EXERCISE :: Lines before the one containing "is the preferred" in the records below are to be left out; that line and all after it, through the end, are to be retyped exactly.

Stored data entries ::
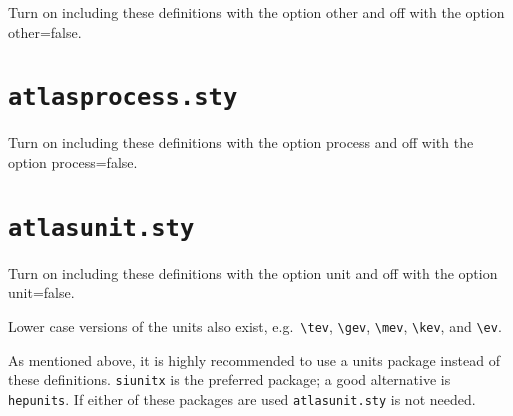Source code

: \documentclass[UKenglish,texlive=2013]{\ATLASLATEXPATH atlasdoc}
\newcommand{\File}[1]{\texttt{#1}\xspace}
\newcommand{\Option}[1]{\textsf{#1}\xspace}
\newcommand{\Package}[1]{\texttt{#1}\xspace}
\begin{document}
{Turn on including these definitions with the option \Option{other} and off with the option \Option{other=false}.




\newpage
\section{\File{atlasprocess.sty}}

Turn on including these definitions with the option \Option{process} and off with the option \Option{process=false}.




\newpage
\section{\File{atlasunit.sty}}

Turn on including these definitions with the option \Option{unit} and off with the option \Option{unit=false}.



\noindent Lower case versions of the units also exist, e.g.\ \verb|\tev|, \verb|\gev|, \verb|\mev|, \verb|\kev|, and
\verb|\ev|. 

As mentioned above, it is highly recommended to use a units package instead of
these definitions. \Package{siunitx} is the preferred package; a good alternative is \Package{hepunits}.
If either of these packages are used \File{atlasunit.sty} is not needed.

}
\end{document}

EXERCISE RESULT ::
these definitions. \Package{siunitx} is the preferred package; a good alternative is \Package{hepunits}.
If either of these packages are used \File{atlasunit.sty} is not needed.

}
\end{document}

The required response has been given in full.